Monday, September 20, 2021

The Pace Is Unrelenting

I remember looking up corporate policy at one job after a relative died and noting that they had codified how much time off each death earned. Like three days for a parent or child, two for a grandparent, one for aunts, uncles, and so on. Everything else counted as regular vacation time. 
I mention this not so much to fault the HR people who were tasked with figuring this out. But we are trained early and often to believe grief has a measurable timeframe, and after that, any failures to return to normal are a personal problem. 
Obviously as I count up the personal griefs I am working through, this is more noticeable. But with this many losses, you have to be just incredibly lucky to be untouched. And if you remain in that privileged place it feels odd. It felt odd for me to live through both September 11th in DC, and the Beltway Sniper shootings the following year and feel mostly untouched. (I was also grieving my dad, so my sense of okay was likely profoundly off kilter.) 

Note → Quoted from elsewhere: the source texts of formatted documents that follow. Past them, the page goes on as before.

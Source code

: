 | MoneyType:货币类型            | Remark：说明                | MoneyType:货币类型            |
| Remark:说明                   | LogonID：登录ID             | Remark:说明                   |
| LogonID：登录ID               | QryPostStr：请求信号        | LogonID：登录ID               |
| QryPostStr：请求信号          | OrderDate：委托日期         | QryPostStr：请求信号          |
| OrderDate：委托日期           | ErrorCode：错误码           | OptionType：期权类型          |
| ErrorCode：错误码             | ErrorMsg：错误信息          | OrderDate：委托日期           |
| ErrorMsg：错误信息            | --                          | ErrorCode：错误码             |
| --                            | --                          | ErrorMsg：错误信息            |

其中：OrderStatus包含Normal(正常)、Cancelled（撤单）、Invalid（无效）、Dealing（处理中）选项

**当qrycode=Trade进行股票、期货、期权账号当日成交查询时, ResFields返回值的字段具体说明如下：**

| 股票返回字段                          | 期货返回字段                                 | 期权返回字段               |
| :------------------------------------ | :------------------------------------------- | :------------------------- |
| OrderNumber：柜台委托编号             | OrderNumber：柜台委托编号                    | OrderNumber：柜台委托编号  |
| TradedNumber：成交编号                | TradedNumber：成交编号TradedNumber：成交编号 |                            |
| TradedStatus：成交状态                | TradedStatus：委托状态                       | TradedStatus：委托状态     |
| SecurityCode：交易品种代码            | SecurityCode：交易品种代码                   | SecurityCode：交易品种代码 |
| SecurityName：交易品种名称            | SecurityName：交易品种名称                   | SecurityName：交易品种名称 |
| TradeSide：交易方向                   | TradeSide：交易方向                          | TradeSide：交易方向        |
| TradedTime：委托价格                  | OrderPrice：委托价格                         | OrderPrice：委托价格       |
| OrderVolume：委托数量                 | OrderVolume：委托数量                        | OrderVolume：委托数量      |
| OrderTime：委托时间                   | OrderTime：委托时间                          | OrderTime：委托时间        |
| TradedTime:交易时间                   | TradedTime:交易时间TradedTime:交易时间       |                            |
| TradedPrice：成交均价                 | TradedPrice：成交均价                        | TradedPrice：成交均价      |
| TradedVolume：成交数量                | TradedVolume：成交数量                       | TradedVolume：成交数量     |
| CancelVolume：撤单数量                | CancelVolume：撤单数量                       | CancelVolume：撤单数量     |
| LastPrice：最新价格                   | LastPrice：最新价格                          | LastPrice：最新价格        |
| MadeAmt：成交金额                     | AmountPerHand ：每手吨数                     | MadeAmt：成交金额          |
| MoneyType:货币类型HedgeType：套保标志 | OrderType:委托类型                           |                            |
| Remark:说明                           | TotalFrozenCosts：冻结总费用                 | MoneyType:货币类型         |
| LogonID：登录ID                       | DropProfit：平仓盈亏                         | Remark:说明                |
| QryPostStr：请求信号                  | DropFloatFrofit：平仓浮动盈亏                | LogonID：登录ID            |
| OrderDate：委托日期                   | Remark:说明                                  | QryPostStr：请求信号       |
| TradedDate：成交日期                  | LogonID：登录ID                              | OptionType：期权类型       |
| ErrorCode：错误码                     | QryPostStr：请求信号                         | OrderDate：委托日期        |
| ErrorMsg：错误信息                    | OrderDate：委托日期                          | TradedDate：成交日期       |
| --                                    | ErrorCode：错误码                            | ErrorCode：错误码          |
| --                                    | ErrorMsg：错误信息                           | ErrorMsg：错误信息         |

We are all experiencing pandemic related change, and yet we are now supposed to be experienced pandemic people, and therefore should need no more time for grief, worry, or concern. So what if literally nothing is back to normal yet, we are expected to carry on. And I recognize that no one reading this is surprised, but sometimes it feels important to keep mentioning, this is not normal. It is okay to feel sad, mad, tired or some variation thereof. 
And yes, I realize I say all this after wrapping a work week, followed by volunteering/attending a virtual convention, so if you even doubt these posts are me talking to myself as much as anyone else, it definitely is.